Cyber charters do not understand “closed” to mean ceasing operations, but instead the closure of physical spaces in order to allow for the appropriate social distancing needed to combat the coronavirus.
“What closed means is that they can’t be physically within a building in proximity to each other and no group meetings,” Flurie said.
Other cyber charter leaders have similar understandings.
“In accordance with the DOE’s guidance, Agora is not officially open. However, Agora is continuing to provide education within the boundaries of its continuity of education plan,” said Agora Cyber Charter School President and CEO Michael Conti, who said the school is continuing full instruction.
Cyber charters base their interpretation on the part of the order that states that “Educational services may continue in a variety of ways” including “online/digital learning opportunities” as part of their continuity of education plan. And unlike most schools who are not already fully digital, cyber charters believe they can account for the equity concerns that have prevented many districts in the state, including Philadelphia, from offering graded instruction during the shutdown.
The state Department of Education has guided districts to ensure that instruction used during the closure allows “full access to learning for all students, with particular attention to free appropriate public education (FAPE) for students with disabilities and English as a second language (ESL) services for English Learners.”
Cyber schools said they can meet this mandate and operate as they always do while also cancelling physical meetings, field trips and other programming that usually punctuate the otherwise distant learning environment. The way Wolf’s order is written, said Flurie, schools “can provide educational programming to students. And so that is what we are doing.”

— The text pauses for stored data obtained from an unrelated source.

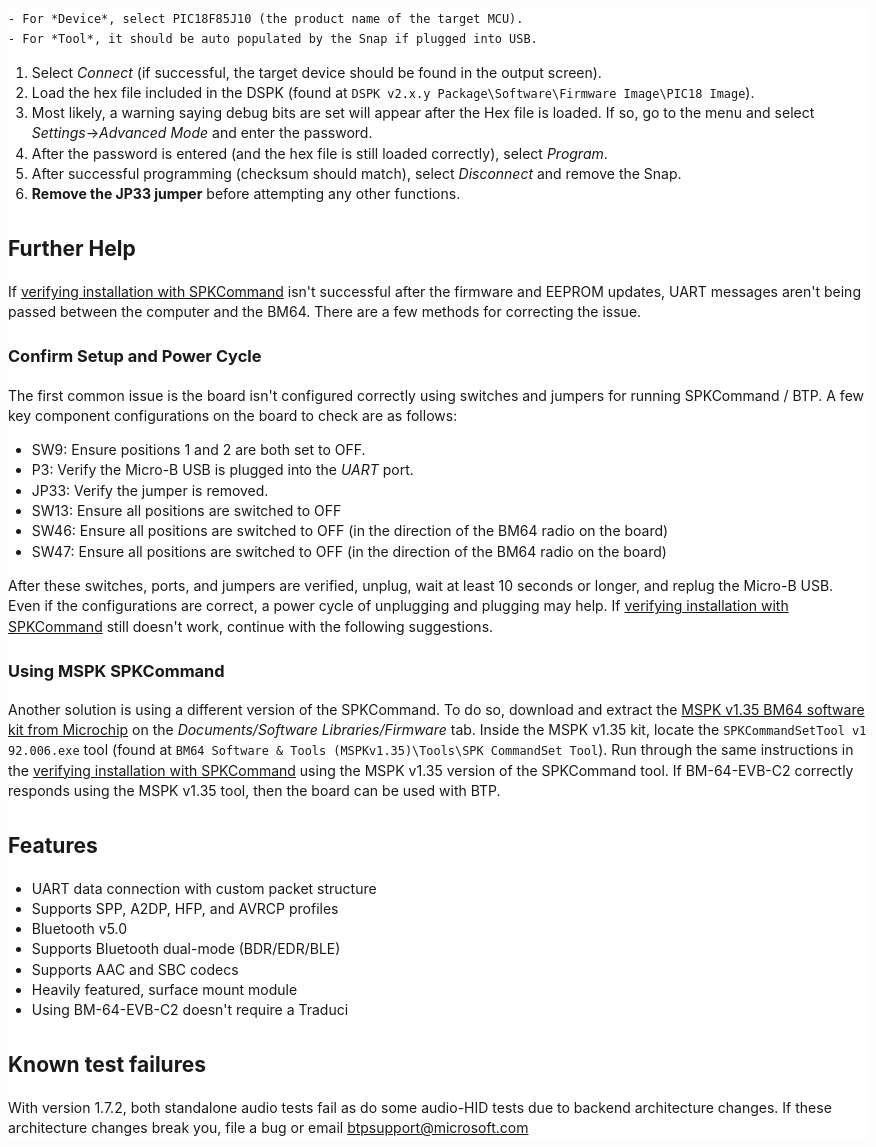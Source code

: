     - For *Device*, select PIC18F85J10 (the product name of the target MCU).
    - For *Tool*, it should be auto populated by the Snap if plugged into USB.

1. Select *Connect* (if successful, the target device should be found in the output screen).
1. Load the hex file included in the DSPK (found at `DSPK v2.x.y Package\Software\Firmware Image\PIC18 Image`).
1. Most likely, a warning saying debug bits are set will appear after the Hex file is loaded. If so, go to the menu and select *Settings*->*Advanced Mode* and enter the password.
1. After the password is entered (and the hex file is still loaded correctly), select *Program*.
1. After successful programming (checksum should match), select *Disconnect* and remove the Snap.
1. **Remove the JP33 jumper** before attempting any other functions.

## Further Help

If [verifying installation with SPKCommand](#verifying-installation-with-spkcommand) isn't successful after the firmware and EEPROM updates, UART messages aren't being passed between the computer and the BM64. There are a few methods for correcting the issue.

### Confirm Setup and Power Cycle

The first common issue is the board isn't configured correctly using switches and jumpers for running SPKCommand / BTP. A few key component configurations on the board to check are as follows:

- SW9: Ensure positions 1 and 2 are both set to OFF.
- P3: Verify the Micro-B USB is plugged into the *UART* port.
- JP33: Verify the jumper is removed.
- SW13: Ensure all positions are switched to OFF
- SW46: Ensure all positions are switched to OFF (in the direction of the BM64 radio on the board)
- SW47: Ensure all positions are switched to OFF (in the direction of the BM64 radio on the board)

After these switches, ports, and jumpers are verified, unplug, wait at least 10 seconds or longer, and replug the Micro-B USB. Even if the configurations are correct, a power cycle of unplugging and plugging may help. If [verifying installation with SPKCommand](#verifying-installation-with-spkcommand) still doesn't work, continue with the following suggestions.

### Using MSPK SPKCommand

Another solution is using a different version of the SPKCommand. To do so, download and extract the [MSPK v1.35 BM64 software kit from Microchip](https://www.microchip.com/wwwproducts/en/BM64) on the *Documents/Software Libraries/Firmware* tab. Inside the MSPK v1.35 kit, locate the `SPKCommandSetTool v192.006.exe` tool (found at `BM64 Software & Tools (MSPKv1.35)\Tools\SPK CommandSet Tool`). Run through the same instructions in the [verifying installation with SPKCommand](#verifying-installation-with-spkcommand) using the MSPK v1.35 version of the SPKCommand tool. If BM-64-EVB-C2 correctly responds using the MSPK v1.35 tool, then the board can be used with BTP.

## Features

- UART data connection with custom packet structure
- Supports SPP, A2DP, HFP, and AVRCP profiles
- Bluetooth v5.0
- Supports Bluetooth dual-mode (BDR/EDR/BLE)
- Supports AAC and SBC codecs
- Heavily featured, surface mount module
- Using BM-64-EVB-C2 doesn't require a Traduci

## Known test failures

 With version 1.7.2, both standalone audio tests fail as do some audio-HID tests due to backend architecture changes. If these architecture changes break you, file a bug or email <btpsupport@microsoft.com>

Keystone Crossroads attempted to clarify this disagreement with the Pennsylvania Department of Education. The department didn’t address the specific disagreement, only reiterating that all schools were to remain closed, but could proceed with their “continued education plans.”
Additional confusion surrounds the question of whether cybers can count their instructional days toward the state’s 180 day minimum per school year. Cyber charters argue that they are indeed providing full instructional days and plan to grade students normally.
For families like the Hocks, the debate over the state order has had little impact on their day-to-day, at least for now. “[Monday] was a typical day,” Courtney Hock said.
Flurie said that about 50 families are waiting for their enrollment to be completed at CCA alone, but as of Monday the school has stopped finalizing enrollments until it too can gain some clarity from Harrisburg on proper steps.
“We just don’t want to make a misstep,” Flurie said. But over a week into the closure and the number of families interested growing steadily, “we’re still waiting.”